My first joust was me trying to alter the template I got for my homepage to use divs/css instead of tables. I tried a few things, but never managed to make it show up the way I wanted in both IE 6 and Firefox. I gave up and left the template with tables, and here the blame was put solely on browsers issues, since it seemed IE 6 was not being standards compliant most of the time. (even with the HTML version set to 4, so that IE would not try compatibility hacks for old HTML versions) . Note that on this first attempt I had only read some simple CSS tutorials, and I had no knowledge of how things should render, only intuition (and the latest Firefox as a sort of reference).

Fast forward 6 months later or something like that. After reading about someone lauding CSS2, I decide to have another go. This time I read a lot about HTML/CSS2, hoping do understand it properly, and to actually be able to figure how the layout should look like (because at the time even Firefox had some prominent layout bugs). It was an utter mess again. Even with a a better understanding of CSS, all the code I tried never worked properly in both browsers. Now for some of that code I knew for sure that the problem was that IE was not being standards compliant, and why (even though in some case its behavior seemed the most logical one). After much trial-and-error, learning about the quirks of each browser, hair-pulling, I finally managed to get a working layout (with a few minor concessions in the original intended functionality). But here even though there were faults in the browsers, I became of the opinion that that CSS/HTML layout itself was extremely complicated, and was actually more at fault than the browsers issues (hence the comment of "C++ of markup languages").

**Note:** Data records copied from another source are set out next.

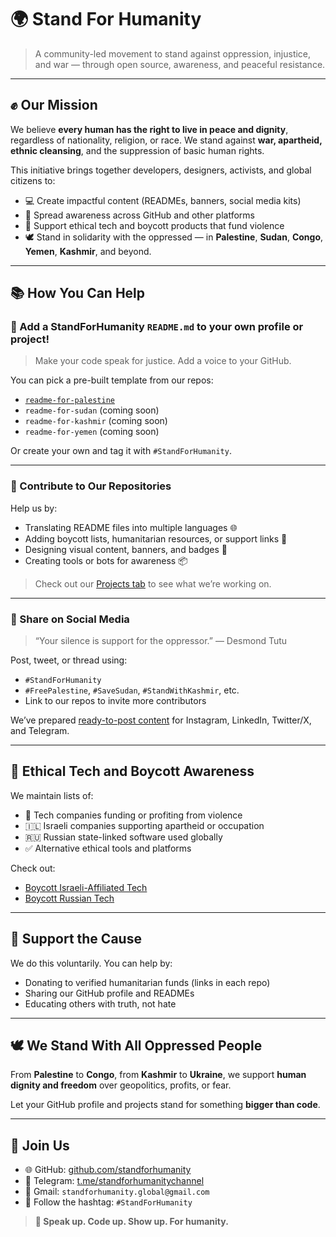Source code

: # 🌍 Stand For Humanity

> A community-led movement to stand against oppression, injustice, and war — through open source, awareness, and peaceful resistance.

---

## ✊ Our Mission

We believe **every human has the right to live in peace and dignity**, regardless of nationality, religion, or race. We stand against **war, apartheid, ethnic cleansing**, and the suppression of basic human rights.

This initiative brings together developers, designers, activists, and global citizens to:

- 💻 Create impactful content (READMEs, banners, social media kits)
- 📢 Spread awareness across GitHub and other platforms
- 🤝 Support ethical tech and boycott products that fund violence
- 🕊️ Stand in solidarity with the oppressed — in **Palestine**, **Sudan**, **Congo**, **Yemen**, **Kashmir**, and beyond.

---

## 📚 How You Can Help

### 🔹 Add a StandForHumanity `README.md` to your own profile or project!

> Make your code speak for justice. Add a voice to your GitHub.

You can pick a pre-built template from our repos:
- [`readme-for-palestine`](https://github.com/standforhumanity/readme-for-palestine)
- `readme-for-sudan` (coming soon)
- `readme-for-kashmir` (coming soon)
- `readme-for-yemen` (coming soon)

Or create your own and tag it with `#StandForHumanity`.

---

### 🔹 Contribute to Our Repositories

Help us by:
- Translating README files into multiple languages 🌐
- Adding boycott lists, humanitarian resources, or support links 📄
- Designing visual content, banners, and badges 🎨
- Creating tools or bots for awareness 📦

> Check out our [Projects tab](https://github.com/standforhumanity) to see what we’re working on.

---

### 🔹 Share on Social Media

> “Your silence is support for the oppressor.” — Desmond Tutu

Post, tweet, or thread using:
- `#StandForHumanity`
- `#FreePalestine`, `#SaveSudan`, `#StandWithKashmir`, etc.
- Link to our repos to invite more contributors

We’ve prepared [ready-to-post content](https://github.com/standforhumanity/social-media-kit) for Instagram, LinkedIn, Twitter/X, and Telegram.

---

## 🛑 Ethical Tech and Boycott Awareness

We maintain lists of:
- 🧨 Tech companies funding or profiting from violence
- 🇮🇱 Israeli companies supporting apartheid or occupation
- 🇷🇺 Russian state-linked software used globally
- ✅ Alternative ethical tools and platforms

Check out:
- [Boycott Israeli-Affiliated Tech](https://github.com/standforhumanity/boycott-israel-tech)
- [Boycott Russian Tech](https://github.com/standforhumanity/boycott-russian-tech)

---

## 🧡 Support the Cause

We do this voluntarily. You can help by:
- Donating to verified humanitarian funds (links in each repo)
- Sharing our GitHub profile and READMEs
- Educating others with truth, not hate

---

## 🕊️ We Stand With All Oppressed People

From **Palestine** to **Congo**, from **Kashmir** to **Ukraine**, we support **human dignity and freedom** over geopolitics, profits, or fear.

Let your GitHub profile and projects stand for something **bigger than code**.

---

## 🤝 Join Us

- 🌐 GitHub: [github.com/standforhumanity](https://github.com/standforhumanity)
- 💬 Telegram: [t.me/standforhumanitychannel](#)
- 📩 Gmail: `standforhumanity.global@gmail.com`
- 🖤 Follow the hashtag: `#StandForHumanity`

> **📣 Speak up. Code up. Show up. For humanity.**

The confirmation of that came a year later, when again I delved into HTML layout. This time, I wanted to create a HTML page exactly emulating the Europass CV template (which, for those not familiar, is actually fairly more complicated than the typical resume layout, especially to render the separating lines). I found that: a) I had practically forgotten all the CSS/HTML rules and info that I had "learned" before, because they were so strange, complicated, and *unnatural* that there is now way you remember them unless you work with it on a daily basis. b) Even though now I only cared about it rendering properly in the latest Firefox (it was mostly for internal use only), and so I had no more browser incompatibilities, I still had lots of trial-and-error and hair pulling. I became completely dissatisfied with HTML/CSS layout... it has definitely gained the "crap" designation from me.